Hardware, software and wetware – we need to understand the development of the internet as consisting not just of innovation with atoms (silicone, copper cables, fiber-optics, cathode-ray tubes), and bits (ones and zeros representing information – messages, instructions… and just about anything else), but also with people (ideas, ambitions, desires, irrationalities, ways of organising). It is – and will continue to be – a complex and unpredictable tangle, a kind of cyborg mess.

Interfaces, standards and interoperability – over and over, TDM tells the story of interfaces: between people and computers (over several generations), between computers and other computers, and then between networks of computers, and finally (again) between (normal) people and their networked computers. Progress is made in all of these areas by the development of standards and protocols, which are themselves the result of interfaces between people.

“Self excitement” and sustainability – TDM tells the story of the people driving technology forward to the point where it seemed inevitable and unstoppable – the mass market, consumer internet of the 1990s and beyond. It’s a story of huge investment, blind alleys, and the search for a sustainable, scaleable model by which the revolution can begin to pay for itself.

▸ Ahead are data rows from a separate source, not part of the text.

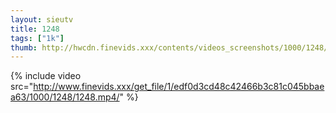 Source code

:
 ```yaml
--- 
layout: sieutv
title: 1248
tags: ["1k"]
thumb: http://hwcdn.finevids.xxx/contents/videos_screenshots/1000/1248/preview.mp4.jpg
---
```

{% include video src="http://www.finevids.xxx/get_file/1/edf0d3cd48c42466b3c81c045bbaea63/1000/1248/1248.mp4/" %} 
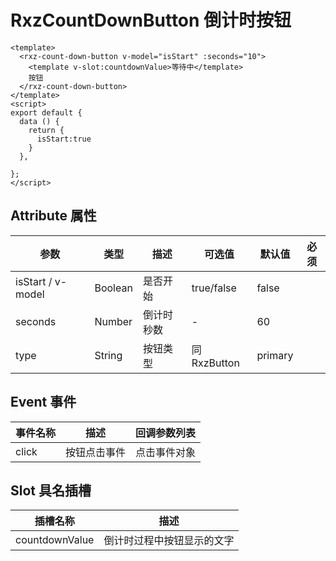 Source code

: # RxzCountDownButton 倒计时按钮

```
<template>
  <rxz-count-down-button v-model="isStart" :seconds="10">
    <template v-slot:countdownValue>等待中</template>
    按钮
  </rxz-count-down-button>
</template>
<script>
export default {
  data () {
    return {
      isStart:true
    }
  },

};
</script>
```
<test-rxz-count-down-button />

## Attribute 属性

| 参数              | 类型    | 描述       | 可选值      | 默认值  | 必须 |
| ----------------- | ------- | ---------- | ----------- | ------- | ---- |
| isStart / v-model | Boolean | 是否开始   | true/false  | false   |      |
| seconds           | Number  | 倒计时秒数 | -           | 60      |      |
| type              | String  | 按钮类型   | 同RxzButton | primary |      |

## Event 事件

| 事件名称 | 描述         | 回调参数列表 |
| -------- | ------------ | ------------ |
| click    | 按钮点击事件 | 点击事件对象 |

## Slot 具名插槽

| 插槽名称       | 描述                       |
| -------------- | -------------------------- |
| countdownValue | 倒计时过程中按钮显示的文字 |

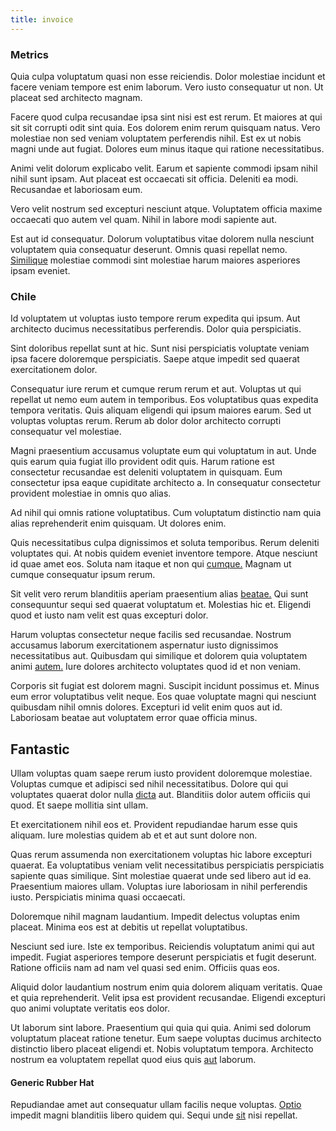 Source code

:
 ```yaml
---
title: invoice
---
```


### Metrics

Quia culpa voluptatum quasi non esse reiciendis. Dolor molestiae incidunt et facere veniam tempore est enim laborum. Vero iusto consequatur ut non. Ut placeat sed architecto magnam.

Facere quod culpa recusandae ipsa sint nisi est est rerum. Et maiores at qui sit sit corrupti odit sint quia. Eos dolorem enim rerum quisquam natus. Vero molestiae non sed veniam voluptatem perferendis nihil. Est ex ut nobis magni unde aut fugiat. Dolores eum minus itaque qui ratione necessitatibus.

Animi velit dolorum explicabo velit. Earum et sapiente commodi ipsam nihil nihil sunt ipsam. Aut placeat est occaecati sit officia. Deleniti ea modi. Recusandae et laboriosam eum.

Vero velit nostrum sed excepturi nesciunt atque. Voluptatem officia maxime occaecati quo autem vel quam. Nihil in labore modi sapiente aut.

Est aut id consequatur. Dolorum voluptatibus vitae dolorem nulla nesciunt voluptatem quia consequatur deserunt. Omnis quasi repellat nemo. [Similique](/consequatur/architecto/specialist_direct.md) molestiae commodi sint molestiae harum maiores asperiores ipsam eveniet.

### Chile

Id voluptatem ut voluptas iusto tempore rerum expedita qui ipsum. Aut architecto ducimus necessitatibus perferendis. Dolor quia perspiciatis.

Sint doloribus repellat sunt at hic. Sunt nisi perspiciatis voluptate veniam ipsa facere doloremque perspiciatis. Saepe atque impedit sed quaerat exercitationem dolor.

Consequatur iure rerum et cumque rerum rerum et aut. Voluptas ut qui repellat ut nemo eum autem in temporibus. Eos voluptatibus quas expedita tempora veritatis. Quis aliquam eligendi qui ipsum maiores earum. Sed ut voluptas voluptas rerum. Rerum ab dolor dolor architecto corrupti consequatur vel molestiae.

Magni praesentium accusamus voluptate eum qui voluptatum in aut. Unde quis earum quia fugiat illo provident odit quis. Harum ratione est consectetur recusandae est deleniti voluptatem in quisquam. Eum consectetur ipsa eaque cupiditate architecto a. In consequatur consectetur provident molestiae in omnis quo alias.

Ad nihil qui omnis ratione voluptatibus. Cum voluptatum distinctio nam quia alias reprehenderit enim quisquam. Ut dolores enim.

Quis necessitatibus culpa dignissimos et soluta temporibus. Rerum deleniti voluptates qui. At nobis quidem eveniet inventore tempore. Atque nesciunt id quae amet eos. Soluta nam itaque et non qui [cumque.](/consequatur/architecto/specialist_direct.md) Magnam ut cumque consequatur ipsum rerum.

Sit velit vero rerum blanditiis aperiam praesentium alias [beatae.](/facere/temporibus/excepturi/credit_card_account_blue_methodical.md) Qui sunt consequuntur sequi sed quaerat voluptatum et. Molestias hic et. Eligendi quod et iusto nam velit est quas excepturi dolor.

Harum voluptas consectetur neque facilis sed recusandae. Nostrum accusamus laborum exercitationem aspernatur iusto dignissimos necessitatibus aut. Quibusdam qui similique et dolorem quia voluptatem animi [autem.](/earum/quia/ridge_pci.md) Iure dolores architecto voluptates quod id et non veniam.

Corporis sit fugiat est dolorem magni. Suscipit incidunt possimus et. Minus eum error voluptatibus velit neque. Eos quae voluptate magni qui nesciunt quibusdam nihil omnis dolores. Excepturi id velit enim quos aut id. Laboriosam beatae aut voluptatem error quae officia minus.

## Fantastic

Ullam voluptas quam saepe rerum iusto provident doloremque molestiae. Voluptas cumque et adipisci sed nihil necessitatibus. Dolore qui qui voluptates quaerat dolor nulla [dicta](/dolore/odio/neque/rich_malaysian_ringgit_mindshare.md) aut. Blanditiis dolor autem officiis qui quod. Et saepe mollitia sint ullam.

Et exercitationem nihil eos et. Provident repudiandae harum esse quis aliquam. Iure molestias quidem ab et et aut sunt dolore non.

Quas rerum assumenda non exercitationem voluptas hic labore excepturi quaerat. Ea voluptatibus veniam velit necessitatibus perspiciatis perspiciatis sapiente quas similique. Sint molestiae quaerat unde sed libero aut id ea. Praesentium maiores ullam. Voluptas iure laboriosam in nihil perferendis iusto. Perspiciatis minima quasi occaecati.

Doloremque nihil magnam laudantium. Impedit delectus voluptas enim placeat. Minima eos est at debitis ut repellat voluptatibus.

Nesciunt sed iure. Iste ex temporibus. Reiciendis voluptatum animi qui aut impedit. Fugiat asperiores tempore deserunt perspiciatis et fugit deserunt. Ratione officiis nam ad nam vel quasi sed enim. Officiis quas eos.

Aliquid dolor laudantium nostrum enim quia dolorem aliquam veritatis. Quae et quia reprehenderit. Velit ipsa est provident recusandae. Eligendi excepturi quo animi voluptate veritatis eos dolor.

Ut laborum sint labore. Praesentium qui quia qui quia. Animi sed dolorum voluptatum placeat ratione tenetur. Eum saepe voluptas ducimus architecto distinctio libero placeat eligendi et. Nobis voluptatum tempora. Architecto nostrum ea voluptatem repellat quod eius quis [aut](/aspernatur/reboot_fresh_thinking_forward.md) laborum.

#### Generic Rubber Hat

Repudiandae amet aut consequatur ullam facilis neque voluptas. [Optio](/facere/adipisci/molestiae/ut/bypass_synthesize.md) impedit magni blanditiis libero quidem qui. Sequi unde [sit](/facere/odit/place_calculate.md) nisi repellat.
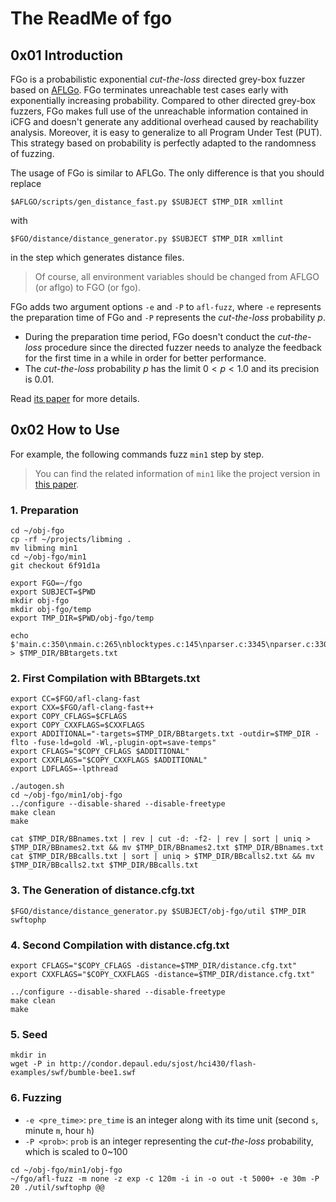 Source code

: # The ReadMe of fgo

## 0x01 Introduction

FGo is a probabilistic exponential *cut-the-loss* directed grey-box fuzzer based on [AFLGo](https://github.com/aflgo/aflgo). FGo terminates unreachable test cases early with exponentially increasing probability. Compared to other directed grey-box fuzzers, FGo makes full use of the unreachable information contained in iCFG and doesn't generate any additional overhead caused by reachability analysis. Moreover, it is easy to generalize to all Program Under Test (PUT). This strategy based on probability is perfectly adapted to the randomness of fuzzing.

The usage of FGo is similar to AFLGo. The only difference is that you should replace

```shell
$AFLGO/scripts/gen_distance_fast.py $SUBJECT $TMP_DIR xmllint
```

with

```shell
$FGO/distance/distance_generator.py $SUBJECT $TMP_DIR xmllint
```

in the step which generates distance files.

> Of course, all environment variables should be changed from AFLGO (or aflgo) to FGO (or fgo).

FGo adds two argument options `-e` and `-P` to `afl-fuzz`, where `-e` represents the preparation time of FGo and `-P` represents the *cut-the-loss* probability $p$. 

- During the preparation time period, FGo doesn't conduct the *cut-the-loss* procedure since the directed fuzzer needs to analyze the feedback for the first time in a while in order for better performance.
- The *cut-the-loss* probability $p$ has the limit $0 \lt p \lt 1.0$ and its precision is $0.01$. 

Read [its paper](https://arxiv.org/abs/2307.05961) for more details.

## 0x02 How to Use

For example, the following commands fuzz `min1` step by step.

> You can find the related information of `min1` like the project version in [this paper](https://arxiv.org/abs/2307.05961).

### 1. Preparation

```shell
cd ~/obj-fgo
cp -rf ~/projects/libming .
mv libming min1
cd ~/obj-fgo/min1
git checkout 6f91d1a

export FGO=~/fgo
export SUBJECT=$PWD
mkdir obj-fgo
mkdir obj-fgo/temp
export TMP_DIR=$PWD/obj-fgo/temp

echo $'main.c:350\nmain.c:265\nblocktypes.c:145\nparser.c:3345\nparser.c:3302\nparser.c:3068' > $TMP_DIR/BBtargets.txt
```

### 2. First Compilation with BBtargets.txt

```shell
export CC=$FGO/afl-clang-fast
export CXX=$FGO/afl-clang-fast++
export COPY_CFLAGS=$CFLAGS
export COPY_CXXFLAGS=$CXXFLAGS
export ADDITIONAL="-targets=$TMP_DIR/BBtargets.txt -outdir=$TMP_DIR -flto -fuse-ld=gold -Wl,-plugin-opt=save-temps"
export CFLAGS="$COPY_CFLAGS $ADDITIONAL"
export CXXFLAGS="$COPY_CXXFLAGS $ADDITIONAL"
export LDFLAGS=-lpthread

./autogen.sh
cd ~/obj-fgo/min1/obj-fgo
../configure --disable-shared --disable-freetype
make clean
make

cat $TMP_DIR/BBnames.txt | rev | cut -d: -f2- | rev | sort | uniq > $TMP_DIR/BBnames2.txt && mv $TMP_DIR/BBnames2.txt $TMP_DIR/BBnames.txt
cat $TMP_DIR/BBcalls.txt | sort | uniq > $TMP_DIR/BBcalls2.txt && mv $TMP_DIR/BBcalls2.txt $TMP_DIR/BBcalls.txt
```

### 3. The Generation of distance.cfg.txt

```shell
$FGO/distance/distance_generator.py $SUBJECT/obj-fgo/util $TMP_DIR swftophp
```

### 4. Second Compilation with distance.cfg.txt

```shell
export CFLAGS="$COPY_CFLAGS -distance=$TMP_DIR/distance.cfg.txt"
export CXXFLAGS="$COPY_CXXFLAGS -distance=$TMP_DIR/distance.cfg.txt"

../configure --disable-shared --disable-freetype
make clean
make
```

### 5. Seed

```shell
mkdir in
wget -P in http://condor.depaul.edu/sjost/hci430/flash-examples/swf/bumble-bee1.swf
```

### 6. Fuzzing

- `-e <pre_time>`:  `pre_time` is an integer along with its time unit (second `s`, minute `m`, hour `h`)
- `-P <prob>`: `prob` is an integer representing the *cut-the-loss* probability, which is scaled to 0~100

```shell
cd ~/obj-fgo/min1/obj-fgo
~/fgo/afl-fuzz -m none -z exp -c 120m -i in -o out -t 5000+ -e 30m -P 20 ./util/swftophp @@
```
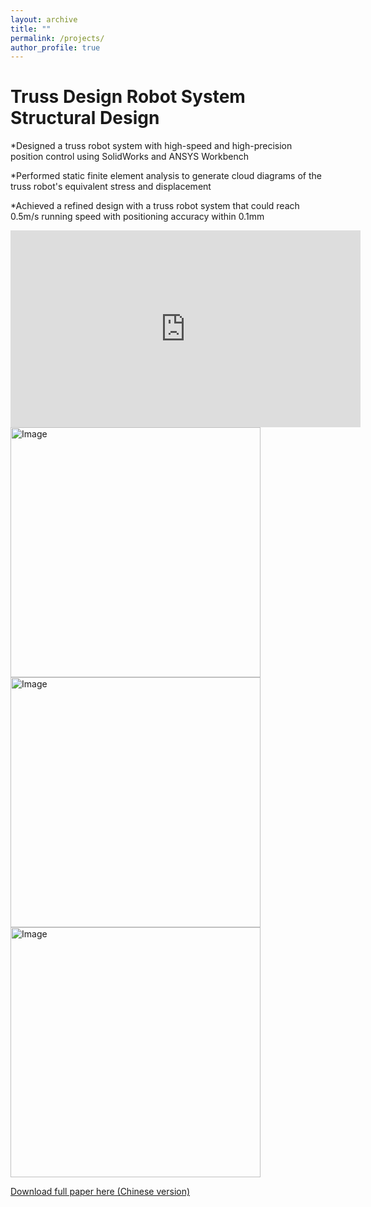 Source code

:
 ```yaml
---
layout: archive
title: ""
permalink: /projects/
author_profile: true
---
```

Truss Design Robot System Structural Design   
=======
*Designed a truss robot system with high-speed and high-precision position control using SolidWorks and ANSYS Workbench

*Performed static finite element analysis to generate cloud diagrams of the truss robot's equivalent stress and displacement

*Achieved a refined design with a truss robot system that could reach 0.5m/s running speed with positioning accuracy within 0.1mm

<iframe width="560" height="315" src="https://www.youtube.com/embed/=vW0Go_gZ3Fc&list=RDvW0Go_gZ3Fc&start_radio=1" title="YouTube video player" frameborder="0" allow="accelerometer; autoplay; clipboard-write; encrypted-media; gyroscope; picture-in-picture; web-share" allowfullscreen></iframe>

<img src="https://user-images.githubusercontent.com/127815848/225195466-69503621-de90-4037-8bb5-d6e378af91d4.png" alt="Image" height="400" width="400">
<img src="https://user-images.githubusercontent.com/127815848/225196091-acaa3098-3b84-41fc-98e2-f2f78ed9303e.png" alt="Image" height="400" width="400">
<img src="https://user-images.githubusercontent.com/127815848/225196105-8e8a0368-3119-4b32-bbe1-39cc4e815844.png" alt="Image" height="400" width="400">


[Download full paper here (Chinese version)](https://github.com/ZhangliangLi/web/blob/master/files/Paper.pdf)


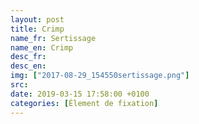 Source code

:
 ```yaml
---
layout: post
title: Crimp
name_fr: Sertissage
name_en: Crimp
desc_fr: 
desc_en: 
img: ["2017-08-29_154550sertissage.png"]
src: 
date: 2019-03-15 17:58:00 +0100
categories: [Élement de fixation]
---
```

Early days – this point arrived (and TDM stops) when many of the constituent technologies (semiconductors, networking, software) were relatively mature… at which point the internet itself was brand new. We haven’t seen anything yet.

Conclusion

I’ll make quote-posts galore out of TDM to unpack some of these details. My main reflection for now is that this particular set of technology stories seems to be a rich source of case studies for understanding the spread and influence of technology in general. It’s long and complex enough that we get a sense of the huge variety of forces (and serendipity) at play, but recent enough that we have rich, eye-witness accounts of how it happened and of the before-and-after of it all.

Of particular interest to me is how the technology of the internet is so general-purpose and so generative – more equivalent in its potential to literacy than to electrification, with which it’s often compared. This shines a light both forwards and backwards:

  • What is the internet’s equivalent of mass literacy? How far are we from reaching it?
  • What does it mean for a society to have mastered this technology? If the American tech scene ground to a halt, could the people of group X sustain it? Is it important that they could if they needed to?
  • How is it useful to understand the spread of literacy as a (still ongoing) technological revolution?

I'd love to hear your thoughts and recommended resources...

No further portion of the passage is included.